Pilbara News - - Lifestyle - Hay­den Groves Hay­den Groves is the pres­i­dent of the Real Es­tate In­sti­tute of Western Aus­tralia.

The start of a new fi­nan­cial year means one thing to most peo­ple — tax time.

If you’re an in­vestor who rents out your prop­erty, it’s im­por­tant to gather all records, ex­penses and pa­per­work in prepa­ra­tion for do­ing your tax re­turn.

Keep a good record

Be dili­gent with keep­ing records from when you first pur­chase the in­vest­ment.

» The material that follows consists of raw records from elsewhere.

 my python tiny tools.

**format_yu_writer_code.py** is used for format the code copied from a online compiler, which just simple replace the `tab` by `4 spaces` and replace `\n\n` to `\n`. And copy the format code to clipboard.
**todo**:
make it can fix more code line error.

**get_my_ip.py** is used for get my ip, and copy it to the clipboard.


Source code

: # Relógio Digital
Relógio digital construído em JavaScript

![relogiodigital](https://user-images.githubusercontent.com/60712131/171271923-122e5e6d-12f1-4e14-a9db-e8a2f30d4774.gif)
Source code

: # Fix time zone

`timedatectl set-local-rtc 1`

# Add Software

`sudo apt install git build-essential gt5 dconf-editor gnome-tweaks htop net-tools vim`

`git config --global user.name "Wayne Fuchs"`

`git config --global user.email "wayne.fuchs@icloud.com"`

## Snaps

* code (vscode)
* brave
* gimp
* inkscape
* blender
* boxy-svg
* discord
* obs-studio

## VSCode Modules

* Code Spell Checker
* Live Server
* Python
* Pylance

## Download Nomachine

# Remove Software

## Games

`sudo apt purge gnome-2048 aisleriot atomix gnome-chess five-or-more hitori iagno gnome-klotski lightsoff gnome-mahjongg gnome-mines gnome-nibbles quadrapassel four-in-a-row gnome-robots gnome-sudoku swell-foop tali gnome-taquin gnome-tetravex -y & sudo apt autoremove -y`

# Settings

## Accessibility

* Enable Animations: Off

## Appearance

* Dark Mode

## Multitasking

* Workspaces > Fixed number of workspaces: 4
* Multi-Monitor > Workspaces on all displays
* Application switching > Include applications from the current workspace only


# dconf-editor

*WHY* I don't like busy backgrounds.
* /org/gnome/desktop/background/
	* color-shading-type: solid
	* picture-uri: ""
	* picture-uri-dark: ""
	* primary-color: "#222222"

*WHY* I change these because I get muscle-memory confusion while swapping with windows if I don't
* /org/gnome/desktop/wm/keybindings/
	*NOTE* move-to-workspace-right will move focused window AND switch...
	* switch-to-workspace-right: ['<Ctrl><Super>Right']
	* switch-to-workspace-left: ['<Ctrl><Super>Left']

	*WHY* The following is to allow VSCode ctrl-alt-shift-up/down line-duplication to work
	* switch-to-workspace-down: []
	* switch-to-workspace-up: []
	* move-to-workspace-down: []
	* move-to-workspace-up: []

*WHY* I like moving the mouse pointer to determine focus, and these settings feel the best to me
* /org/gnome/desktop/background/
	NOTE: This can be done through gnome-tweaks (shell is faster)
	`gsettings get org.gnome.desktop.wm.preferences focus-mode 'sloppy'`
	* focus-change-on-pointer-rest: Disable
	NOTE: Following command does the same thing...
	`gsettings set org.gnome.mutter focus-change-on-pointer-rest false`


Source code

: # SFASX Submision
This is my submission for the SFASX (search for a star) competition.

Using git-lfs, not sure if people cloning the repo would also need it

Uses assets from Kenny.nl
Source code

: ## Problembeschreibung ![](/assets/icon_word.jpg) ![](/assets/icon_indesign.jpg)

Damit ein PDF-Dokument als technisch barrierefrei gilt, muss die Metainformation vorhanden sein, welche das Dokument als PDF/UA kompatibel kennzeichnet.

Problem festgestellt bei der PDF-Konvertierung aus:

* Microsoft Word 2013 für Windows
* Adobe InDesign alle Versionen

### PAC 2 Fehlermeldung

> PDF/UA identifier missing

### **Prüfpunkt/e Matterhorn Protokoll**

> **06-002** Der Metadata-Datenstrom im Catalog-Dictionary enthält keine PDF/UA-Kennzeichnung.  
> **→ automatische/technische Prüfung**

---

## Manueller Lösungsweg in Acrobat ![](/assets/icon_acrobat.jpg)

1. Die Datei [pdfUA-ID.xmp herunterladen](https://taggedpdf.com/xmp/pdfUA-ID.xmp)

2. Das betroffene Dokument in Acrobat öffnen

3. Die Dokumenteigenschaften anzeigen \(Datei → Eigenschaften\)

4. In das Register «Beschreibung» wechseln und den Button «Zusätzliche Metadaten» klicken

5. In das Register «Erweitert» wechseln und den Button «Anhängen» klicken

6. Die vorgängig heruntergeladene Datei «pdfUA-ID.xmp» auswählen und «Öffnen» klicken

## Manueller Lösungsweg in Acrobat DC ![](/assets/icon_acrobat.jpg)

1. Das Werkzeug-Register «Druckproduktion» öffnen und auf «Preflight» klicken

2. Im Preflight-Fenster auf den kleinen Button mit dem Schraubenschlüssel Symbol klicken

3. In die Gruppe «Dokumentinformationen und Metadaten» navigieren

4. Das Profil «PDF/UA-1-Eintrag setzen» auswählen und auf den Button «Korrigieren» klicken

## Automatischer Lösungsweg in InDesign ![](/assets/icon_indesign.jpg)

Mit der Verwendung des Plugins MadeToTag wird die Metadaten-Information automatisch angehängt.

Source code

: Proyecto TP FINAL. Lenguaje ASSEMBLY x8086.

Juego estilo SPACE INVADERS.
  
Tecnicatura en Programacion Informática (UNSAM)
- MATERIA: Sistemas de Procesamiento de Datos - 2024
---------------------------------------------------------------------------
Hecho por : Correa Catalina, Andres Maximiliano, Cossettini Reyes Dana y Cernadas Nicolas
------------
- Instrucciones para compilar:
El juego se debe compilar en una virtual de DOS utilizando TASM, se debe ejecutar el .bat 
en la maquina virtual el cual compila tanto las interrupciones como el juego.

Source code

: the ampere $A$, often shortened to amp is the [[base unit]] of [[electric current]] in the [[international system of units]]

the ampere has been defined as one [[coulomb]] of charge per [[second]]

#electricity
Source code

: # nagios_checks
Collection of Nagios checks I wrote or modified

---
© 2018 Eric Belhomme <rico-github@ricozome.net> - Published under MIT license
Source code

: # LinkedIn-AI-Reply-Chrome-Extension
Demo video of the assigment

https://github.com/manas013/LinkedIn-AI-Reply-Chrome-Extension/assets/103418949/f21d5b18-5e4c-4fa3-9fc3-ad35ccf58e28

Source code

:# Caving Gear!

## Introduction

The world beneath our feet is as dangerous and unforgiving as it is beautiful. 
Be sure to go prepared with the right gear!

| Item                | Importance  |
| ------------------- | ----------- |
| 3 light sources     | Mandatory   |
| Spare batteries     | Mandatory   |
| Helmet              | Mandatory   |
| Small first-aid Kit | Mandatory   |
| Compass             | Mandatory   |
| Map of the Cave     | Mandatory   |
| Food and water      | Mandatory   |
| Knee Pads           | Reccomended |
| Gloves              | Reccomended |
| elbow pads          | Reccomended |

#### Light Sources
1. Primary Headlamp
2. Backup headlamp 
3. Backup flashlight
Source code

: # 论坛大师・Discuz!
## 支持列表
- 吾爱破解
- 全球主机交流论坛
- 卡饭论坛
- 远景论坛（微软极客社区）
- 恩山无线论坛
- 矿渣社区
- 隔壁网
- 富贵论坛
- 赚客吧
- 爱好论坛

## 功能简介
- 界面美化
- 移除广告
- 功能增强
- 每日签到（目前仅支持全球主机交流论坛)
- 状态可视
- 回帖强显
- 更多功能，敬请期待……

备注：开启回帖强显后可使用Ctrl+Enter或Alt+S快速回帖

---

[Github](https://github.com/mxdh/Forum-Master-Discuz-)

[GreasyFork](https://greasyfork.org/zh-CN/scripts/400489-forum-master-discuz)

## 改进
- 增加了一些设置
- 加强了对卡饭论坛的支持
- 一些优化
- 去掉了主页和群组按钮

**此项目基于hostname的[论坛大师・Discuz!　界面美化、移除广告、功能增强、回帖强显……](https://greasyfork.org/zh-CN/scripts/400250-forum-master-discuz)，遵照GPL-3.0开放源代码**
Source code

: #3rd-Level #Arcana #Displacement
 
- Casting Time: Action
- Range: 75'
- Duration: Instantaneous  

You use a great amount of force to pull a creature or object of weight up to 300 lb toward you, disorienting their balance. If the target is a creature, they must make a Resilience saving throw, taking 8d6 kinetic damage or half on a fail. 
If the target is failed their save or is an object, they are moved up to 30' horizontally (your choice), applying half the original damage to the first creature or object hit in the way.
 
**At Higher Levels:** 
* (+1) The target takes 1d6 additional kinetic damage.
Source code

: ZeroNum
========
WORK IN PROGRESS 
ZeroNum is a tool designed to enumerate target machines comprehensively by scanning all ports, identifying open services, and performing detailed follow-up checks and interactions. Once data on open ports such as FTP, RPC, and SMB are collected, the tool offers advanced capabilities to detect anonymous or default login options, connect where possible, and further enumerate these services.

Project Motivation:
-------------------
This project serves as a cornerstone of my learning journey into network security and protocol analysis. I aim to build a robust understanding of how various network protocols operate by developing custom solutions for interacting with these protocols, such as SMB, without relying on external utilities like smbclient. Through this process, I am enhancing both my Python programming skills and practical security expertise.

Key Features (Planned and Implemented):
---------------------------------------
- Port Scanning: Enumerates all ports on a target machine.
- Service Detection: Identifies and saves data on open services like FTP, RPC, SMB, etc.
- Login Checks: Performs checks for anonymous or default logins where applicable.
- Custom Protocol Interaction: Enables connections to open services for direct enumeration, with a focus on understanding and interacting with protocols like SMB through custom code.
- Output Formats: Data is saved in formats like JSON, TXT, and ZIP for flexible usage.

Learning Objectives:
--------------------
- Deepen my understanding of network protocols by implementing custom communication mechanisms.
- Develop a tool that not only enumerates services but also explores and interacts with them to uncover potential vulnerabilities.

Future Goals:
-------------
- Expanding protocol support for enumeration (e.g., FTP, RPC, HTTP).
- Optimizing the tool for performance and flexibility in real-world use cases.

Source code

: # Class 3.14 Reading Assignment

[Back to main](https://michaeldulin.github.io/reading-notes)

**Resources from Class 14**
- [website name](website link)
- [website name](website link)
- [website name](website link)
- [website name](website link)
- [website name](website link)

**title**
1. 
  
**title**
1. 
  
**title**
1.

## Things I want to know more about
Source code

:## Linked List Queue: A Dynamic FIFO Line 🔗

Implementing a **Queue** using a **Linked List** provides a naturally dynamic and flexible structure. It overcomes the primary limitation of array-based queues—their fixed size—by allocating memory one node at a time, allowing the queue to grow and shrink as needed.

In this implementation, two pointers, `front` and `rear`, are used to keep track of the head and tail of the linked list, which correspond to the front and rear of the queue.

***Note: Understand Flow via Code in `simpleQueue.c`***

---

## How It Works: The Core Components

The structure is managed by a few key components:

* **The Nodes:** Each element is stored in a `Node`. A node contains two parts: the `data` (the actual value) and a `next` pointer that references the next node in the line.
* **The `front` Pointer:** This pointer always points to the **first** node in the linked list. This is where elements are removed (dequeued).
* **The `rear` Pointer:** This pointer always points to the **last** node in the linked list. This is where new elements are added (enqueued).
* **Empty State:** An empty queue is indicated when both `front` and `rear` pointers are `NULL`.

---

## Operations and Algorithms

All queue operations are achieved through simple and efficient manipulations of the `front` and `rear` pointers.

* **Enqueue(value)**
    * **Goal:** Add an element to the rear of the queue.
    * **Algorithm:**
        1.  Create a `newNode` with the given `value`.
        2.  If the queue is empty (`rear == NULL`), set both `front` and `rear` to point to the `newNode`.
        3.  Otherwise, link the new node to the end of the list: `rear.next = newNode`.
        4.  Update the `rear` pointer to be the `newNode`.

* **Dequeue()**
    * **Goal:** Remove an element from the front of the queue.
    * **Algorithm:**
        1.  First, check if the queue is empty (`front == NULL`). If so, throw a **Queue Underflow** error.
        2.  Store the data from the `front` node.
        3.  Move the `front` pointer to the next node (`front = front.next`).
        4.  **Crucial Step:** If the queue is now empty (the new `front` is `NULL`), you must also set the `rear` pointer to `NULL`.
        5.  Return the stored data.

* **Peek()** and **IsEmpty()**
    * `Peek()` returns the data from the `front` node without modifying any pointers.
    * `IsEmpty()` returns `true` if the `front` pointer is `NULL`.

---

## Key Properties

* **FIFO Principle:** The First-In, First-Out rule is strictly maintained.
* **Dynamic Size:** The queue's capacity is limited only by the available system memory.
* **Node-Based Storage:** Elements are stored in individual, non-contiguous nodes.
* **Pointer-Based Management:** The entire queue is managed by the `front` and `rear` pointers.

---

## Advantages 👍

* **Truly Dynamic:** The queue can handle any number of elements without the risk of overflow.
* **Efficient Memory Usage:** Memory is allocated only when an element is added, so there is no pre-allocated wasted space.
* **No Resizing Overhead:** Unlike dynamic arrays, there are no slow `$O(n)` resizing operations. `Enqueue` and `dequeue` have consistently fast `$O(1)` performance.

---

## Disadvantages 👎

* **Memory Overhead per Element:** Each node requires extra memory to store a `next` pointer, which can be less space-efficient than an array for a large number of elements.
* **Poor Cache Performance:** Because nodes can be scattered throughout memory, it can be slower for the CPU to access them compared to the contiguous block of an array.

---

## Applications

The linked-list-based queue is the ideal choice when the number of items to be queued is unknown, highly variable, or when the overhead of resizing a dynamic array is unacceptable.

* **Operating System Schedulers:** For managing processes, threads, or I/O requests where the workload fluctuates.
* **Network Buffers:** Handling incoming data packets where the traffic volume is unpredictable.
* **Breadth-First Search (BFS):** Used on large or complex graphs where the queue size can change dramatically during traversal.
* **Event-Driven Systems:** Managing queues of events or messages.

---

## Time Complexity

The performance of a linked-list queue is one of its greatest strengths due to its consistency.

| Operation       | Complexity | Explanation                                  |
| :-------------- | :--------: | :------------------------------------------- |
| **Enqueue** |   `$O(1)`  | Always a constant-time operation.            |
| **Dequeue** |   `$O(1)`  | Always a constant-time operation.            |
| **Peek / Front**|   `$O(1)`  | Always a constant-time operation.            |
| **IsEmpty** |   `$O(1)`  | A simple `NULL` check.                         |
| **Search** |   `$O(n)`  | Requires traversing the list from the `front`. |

Your prop­erty man­ager can as­sist by pro­vid­ing fi­nan­cial year state­ments. You’ll need proof of all your ex­penses so you can claim ev­ery­thing you’re en­ti­tled to. If, through­out the year, you’ve car­ried out any main­te­nance or made any im­prove­ments to the prop­erty you’ll need to pro­vide ev­i­dence.

It’s vi­tal that records are kept for a min­i­mum of five years and, in some cases, for at least five years af­ter the prop­erty is sold.

Rent pay­ments

In your tax re­turn you must in­clude the full amount of rent and other rental-re­lated in­come you re­ceive, re­gard­less of it be­ing paid to you di­rect or to your prop­erty man­ager.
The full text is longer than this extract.